Thanks for the tip on the backlit switches! I’ll look for a photo of one illuminated…
but what I’m looking for at the moment is the different colored S2+ with a rubber switch, and I don’t believe it exists any longer. Only black or grey now.

Asking here because Simon’s store is closed for vacation and he takes all his listings down, so I was hoping someone here might know specifically.
When his shop opens up I’ll message him about it anyhow in case he has something.

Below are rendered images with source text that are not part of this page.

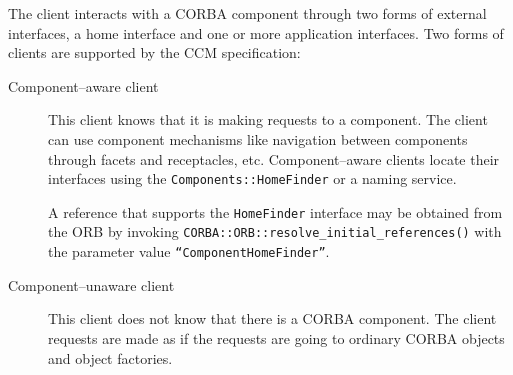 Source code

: The client interacts with a CORBA component through two forms of external
interfaces, a home interface and one or more application interfaces. Two forms
of clients are supported by the CCM specification:

\begin{description}
\item [Component--aware client]
This client knows that it is making requests to a component. The client can use
component mechanisms like navigation between components through facets and
receptacles, etc. Component--aware clients locate their interfaces using the
{\tt Components::HomeFinder} or a naming service.

A reference that supports the {\tt HomeFinder} interface may be obtained from
the ORB by invoking {\tt CORBA::ORB::resolve\_initial\_references()} with the
parameter value {\tt ``ComponentHomeFinder''}.

\item [Component--unaware client]
This client does not know that there is a CORBA component. The client requests
are made as if the requests are going to ordinary CORBA objects and object
factories.
\end{description}
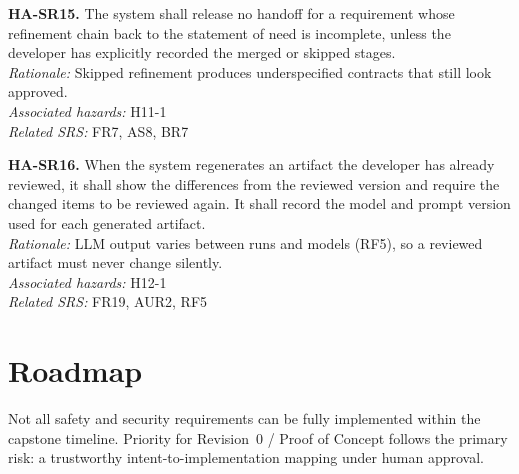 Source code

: \documentclass{article}
\begin{document}
\medskip
\noindent\textbf{HA-SR15.} The system shall release no handoff for a requirement
whose refinement chain back to the statement of need is incomplete, unless the
developer has explicitly recorded the merged or skipped stages.\\
\textit{Rationale:} Skipped refinement produces underspecified contracts that
still look approved.\\
\textit{Associated hazards:} H11-1\\
\textit{Related SRS:} FR7, AS8, BR7

\medskip
\noindent\textbf{HA-SR16.} When the system regenerates an artifact the developer
has already reviewed, it shall show the differences from the reviewed version
and require the changed items to be reviewed again. It shall record the model
and prompt version used for each generated artifact.\\
\textit{Rationale:} LLM output varies between runs and models (RF5), so a
reviewed artifact must never change silently.\\
\textit{Associated hazards:} H12-1\\
\textit{Related SRS:} FR19, AUR2, RF5

\section{Roadmap}

Not all safety and security requirements can be fully implemented within the
capstone timeline. Priority for Revision~0 / Proof of Concept follows the
primary risk: a trustworthy intent-to-implementation mapping under human
approval.
\end{document}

Also for anyone looking for Simon’s store on aliexpress be advised there are many “convoy” stores: convoy online store, convoy lighting store, convoy direct store, convoy factory store… Simon could also be behind some of those, I have no idea, but his Original Shop that I buy from is the “Convoy flashlight Store” (on aliexpress since 2013, the others are newer) here’s a link:

https://convoy.aliexpress.com/store/330416?spm=a2g0o.detail.1000007.1.6bb95ec7uxshGE

I so wanted a lit taillight switch with RWB led’s to compliment my red/white/blue S2+

One thing, though…

The metal switch has a smaller hole diameter than the rubber boot, so if you get the boot+switch (I got a few with the blue LEDs), you can drill out the threaded hole of the metal switch to match the diameter of the rubber boot, but make sure the retaining ring also holds that switch, too.

If it works, it’s a one-way conversion, don’t forget.

All colour version of S2+ will only have Metal Switch except for Silver which has the option for Metal or Rubber Switch…

Good point. Sometimes I over analyze and don’t see the obvious. I will try this.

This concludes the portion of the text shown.